Georges C. Benjamin, M.D.

Executive Director, American Public Health Association

Only 58 percent of Americans said that they are getting the soon-to-be COVID-19 vaccine. What can we do to increase this number?

Vaccines are one of the greatest public health achievements of the 20th century, saving tens of millions of lives, preventing immeasurable suffering, and saving billions of dollars in treatment costs. The science is abundantly clear: vaccines work.

It’s easy to forget what it was like before we had vaccines for diseases like polio, measles, rubella, diphtheria, and whooping cough. In the ‘50s, for example, polio caused more than 15,000 cases of paralysis every year, mostly among children. After the vaccine, cases plummeted. There hasn’t been a single case of polio originating in the United States since 1979.

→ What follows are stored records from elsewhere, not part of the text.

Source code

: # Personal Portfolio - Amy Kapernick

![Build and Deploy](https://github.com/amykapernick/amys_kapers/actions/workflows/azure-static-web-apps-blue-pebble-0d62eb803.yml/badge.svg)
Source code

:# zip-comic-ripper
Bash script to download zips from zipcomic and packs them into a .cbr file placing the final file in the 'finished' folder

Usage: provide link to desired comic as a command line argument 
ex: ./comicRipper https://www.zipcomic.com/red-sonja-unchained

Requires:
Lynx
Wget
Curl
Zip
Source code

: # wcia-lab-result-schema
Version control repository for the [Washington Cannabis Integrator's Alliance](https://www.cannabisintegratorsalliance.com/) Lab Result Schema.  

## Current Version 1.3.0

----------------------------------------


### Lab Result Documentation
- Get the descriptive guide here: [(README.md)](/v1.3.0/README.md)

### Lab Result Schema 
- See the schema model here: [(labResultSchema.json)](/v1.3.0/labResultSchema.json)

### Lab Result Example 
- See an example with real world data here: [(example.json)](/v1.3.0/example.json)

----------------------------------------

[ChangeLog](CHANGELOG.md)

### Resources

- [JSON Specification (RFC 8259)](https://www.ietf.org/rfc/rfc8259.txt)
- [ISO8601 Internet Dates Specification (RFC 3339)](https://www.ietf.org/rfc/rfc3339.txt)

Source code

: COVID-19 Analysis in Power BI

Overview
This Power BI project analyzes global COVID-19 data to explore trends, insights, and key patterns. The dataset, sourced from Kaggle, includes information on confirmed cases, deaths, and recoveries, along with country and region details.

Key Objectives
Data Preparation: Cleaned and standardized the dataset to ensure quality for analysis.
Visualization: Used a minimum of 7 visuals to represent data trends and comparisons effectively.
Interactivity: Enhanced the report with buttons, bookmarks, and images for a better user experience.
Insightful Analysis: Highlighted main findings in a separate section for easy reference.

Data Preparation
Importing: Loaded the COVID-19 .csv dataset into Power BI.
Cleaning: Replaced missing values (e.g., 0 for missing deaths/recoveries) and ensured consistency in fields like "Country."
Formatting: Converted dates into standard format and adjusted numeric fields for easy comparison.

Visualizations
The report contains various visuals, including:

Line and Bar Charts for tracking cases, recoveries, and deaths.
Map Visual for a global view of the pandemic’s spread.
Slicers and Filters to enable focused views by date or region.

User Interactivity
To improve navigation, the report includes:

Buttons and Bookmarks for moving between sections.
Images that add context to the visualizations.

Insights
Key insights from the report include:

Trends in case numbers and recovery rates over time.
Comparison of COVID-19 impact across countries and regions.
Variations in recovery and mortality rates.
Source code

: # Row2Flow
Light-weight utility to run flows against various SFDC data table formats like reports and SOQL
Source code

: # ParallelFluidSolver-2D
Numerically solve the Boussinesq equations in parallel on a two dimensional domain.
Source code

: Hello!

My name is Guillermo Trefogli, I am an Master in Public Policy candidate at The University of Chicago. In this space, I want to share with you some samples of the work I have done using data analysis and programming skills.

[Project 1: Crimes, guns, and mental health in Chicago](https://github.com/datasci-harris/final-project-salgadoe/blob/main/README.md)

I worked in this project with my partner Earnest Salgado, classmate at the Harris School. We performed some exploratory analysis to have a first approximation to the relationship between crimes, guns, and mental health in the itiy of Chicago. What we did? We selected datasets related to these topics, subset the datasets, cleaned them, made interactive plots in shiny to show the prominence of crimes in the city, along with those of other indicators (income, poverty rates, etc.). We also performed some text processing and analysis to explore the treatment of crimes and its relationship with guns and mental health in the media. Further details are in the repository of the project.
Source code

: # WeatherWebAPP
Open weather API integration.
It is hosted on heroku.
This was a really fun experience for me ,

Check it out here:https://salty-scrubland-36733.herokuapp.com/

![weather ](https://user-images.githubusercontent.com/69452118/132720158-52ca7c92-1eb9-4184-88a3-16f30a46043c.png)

Whooping cough used to take the lives of thousands of newborns each year. Before a vaccine arrived, thousands of people were hospitalized with the disease; hundreds died annually. Remember smallpox? Vaccines officially eradicated the global scourge in 1980.

Life without a vaccine

None of us need a reminder, though. COVID-19 is still surging around the country. However, even if an effective vaccine is debuting soon, only 58 percent of Americans said they would get a COVID-19 vaccine, according to a November Gallup poll.

Though the figure is up from 50 percent in September, it’s still a serious challenge that we must address head-on. An effective COVID-19 vaccine won’t fulfill its mission without an equally effective vaccine education. Transparency and trust-building will be paramount in the coming months, especially in communities of color disproportionately impacted by COVID-19 and where mistrust in healthcare systems is high.

Vaccines work

Before a vaccine ever makes it to the public, federal science agencies oversee an extensive testing phase to ensure it’s safe and effective. Often, this process can take years; though for COVID-19, global mobilization and many years of existing research have helped speed up the process. 

A new vaccine is first studied in animals and then in humans in three phases — first in a small number of people before expanding to hundreds and then to thousands. As of mid-November, 12 coronavirus vaccines had begun phase 3 trials, which include large-scale efficacy tests. Multiple layers of scientists pour over the data. After a vaccine is approved, officials begin monitoring their use and investigating any potential safety concerns. Systems such as the national Vaccine Adverse Event Reporting System are already set up to do this kind of surveillance and are specifically designed to detect safety issues in their earliest stages.

These systems have served us well for many decades, producing safe and effective vaccines that saved millions of American lives. The research remains overwhelming that vaccines are one of the greatest disease-fighting tools ever discovered.

Soon, we’ll have a chance to wield one against COVID-19, too, but just as its development is a collective effort, so too is the effort to get people to roll up their sleeves and get immunized. For that, we must all come together to spread the word far and wide: Vaccines work.